Stored data entries:

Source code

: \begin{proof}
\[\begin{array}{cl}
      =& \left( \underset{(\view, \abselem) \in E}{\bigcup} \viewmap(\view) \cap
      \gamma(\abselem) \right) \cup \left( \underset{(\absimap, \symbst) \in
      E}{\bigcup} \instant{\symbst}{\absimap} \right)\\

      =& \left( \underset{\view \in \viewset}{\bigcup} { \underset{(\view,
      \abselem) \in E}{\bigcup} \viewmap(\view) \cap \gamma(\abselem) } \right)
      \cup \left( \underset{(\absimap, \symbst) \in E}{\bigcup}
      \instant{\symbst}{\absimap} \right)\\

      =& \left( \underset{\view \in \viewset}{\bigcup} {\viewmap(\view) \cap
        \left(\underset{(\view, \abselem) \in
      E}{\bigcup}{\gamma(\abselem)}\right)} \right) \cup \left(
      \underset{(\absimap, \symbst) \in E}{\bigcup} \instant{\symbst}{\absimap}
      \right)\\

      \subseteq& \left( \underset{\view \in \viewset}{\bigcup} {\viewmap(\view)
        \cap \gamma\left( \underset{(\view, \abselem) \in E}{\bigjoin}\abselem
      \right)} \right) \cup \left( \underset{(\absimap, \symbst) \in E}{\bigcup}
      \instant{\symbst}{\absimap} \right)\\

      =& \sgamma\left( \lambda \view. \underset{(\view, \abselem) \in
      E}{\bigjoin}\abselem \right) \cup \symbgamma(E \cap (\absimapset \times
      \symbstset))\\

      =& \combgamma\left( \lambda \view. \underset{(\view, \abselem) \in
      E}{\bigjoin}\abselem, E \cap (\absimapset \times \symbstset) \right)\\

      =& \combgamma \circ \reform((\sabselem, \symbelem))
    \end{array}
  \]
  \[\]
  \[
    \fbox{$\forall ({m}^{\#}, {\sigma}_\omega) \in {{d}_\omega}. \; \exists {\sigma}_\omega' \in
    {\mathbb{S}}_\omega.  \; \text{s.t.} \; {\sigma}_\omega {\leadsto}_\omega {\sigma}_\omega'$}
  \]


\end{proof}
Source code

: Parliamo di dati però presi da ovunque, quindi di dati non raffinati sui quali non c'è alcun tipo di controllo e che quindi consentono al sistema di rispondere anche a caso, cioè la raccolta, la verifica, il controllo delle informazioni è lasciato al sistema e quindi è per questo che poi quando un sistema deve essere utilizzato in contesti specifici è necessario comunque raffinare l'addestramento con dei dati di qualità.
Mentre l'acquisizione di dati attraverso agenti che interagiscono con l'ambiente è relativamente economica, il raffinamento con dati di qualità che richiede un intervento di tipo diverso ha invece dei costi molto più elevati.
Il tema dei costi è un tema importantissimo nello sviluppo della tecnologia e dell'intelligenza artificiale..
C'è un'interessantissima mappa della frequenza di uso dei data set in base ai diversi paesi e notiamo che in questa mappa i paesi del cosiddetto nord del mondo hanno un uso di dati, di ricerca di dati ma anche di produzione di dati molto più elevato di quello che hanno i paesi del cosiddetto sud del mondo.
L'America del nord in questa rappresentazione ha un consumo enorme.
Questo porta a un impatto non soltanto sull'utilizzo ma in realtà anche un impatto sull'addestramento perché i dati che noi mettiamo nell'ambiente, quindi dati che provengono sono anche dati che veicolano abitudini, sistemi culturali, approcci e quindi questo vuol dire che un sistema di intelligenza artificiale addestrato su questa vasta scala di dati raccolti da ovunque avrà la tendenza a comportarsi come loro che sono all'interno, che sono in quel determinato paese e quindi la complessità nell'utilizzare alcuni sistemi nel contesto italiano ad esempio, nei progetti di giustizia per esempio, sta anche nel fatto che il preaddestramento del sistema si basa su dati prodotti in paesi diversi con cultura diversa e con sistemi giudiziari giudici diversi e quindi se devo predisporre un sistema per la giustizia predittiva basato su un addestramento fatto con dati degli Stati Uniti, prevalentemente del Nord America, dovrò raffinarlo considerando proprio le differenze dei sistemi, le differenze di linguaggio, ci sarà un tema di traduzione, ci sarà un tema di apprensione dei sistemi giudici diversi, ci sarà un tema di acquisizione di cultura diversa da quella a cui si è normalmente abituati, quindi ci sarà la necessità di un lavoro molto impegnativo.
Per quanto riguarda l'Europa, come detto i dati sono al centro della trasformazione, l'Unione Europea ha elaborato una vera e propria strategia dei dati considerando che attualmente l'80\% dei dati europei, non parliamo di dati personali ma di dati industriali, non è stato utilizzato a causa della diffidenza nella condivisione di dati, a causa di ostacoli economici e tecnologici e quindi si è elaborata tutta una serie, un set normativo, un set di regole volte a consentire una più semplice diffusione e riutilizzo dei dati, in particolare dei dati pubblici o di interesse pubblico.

Task prompt: Looking at the entries above, determine how many lines contain the word "omega" and state only that number.

Your solution: 2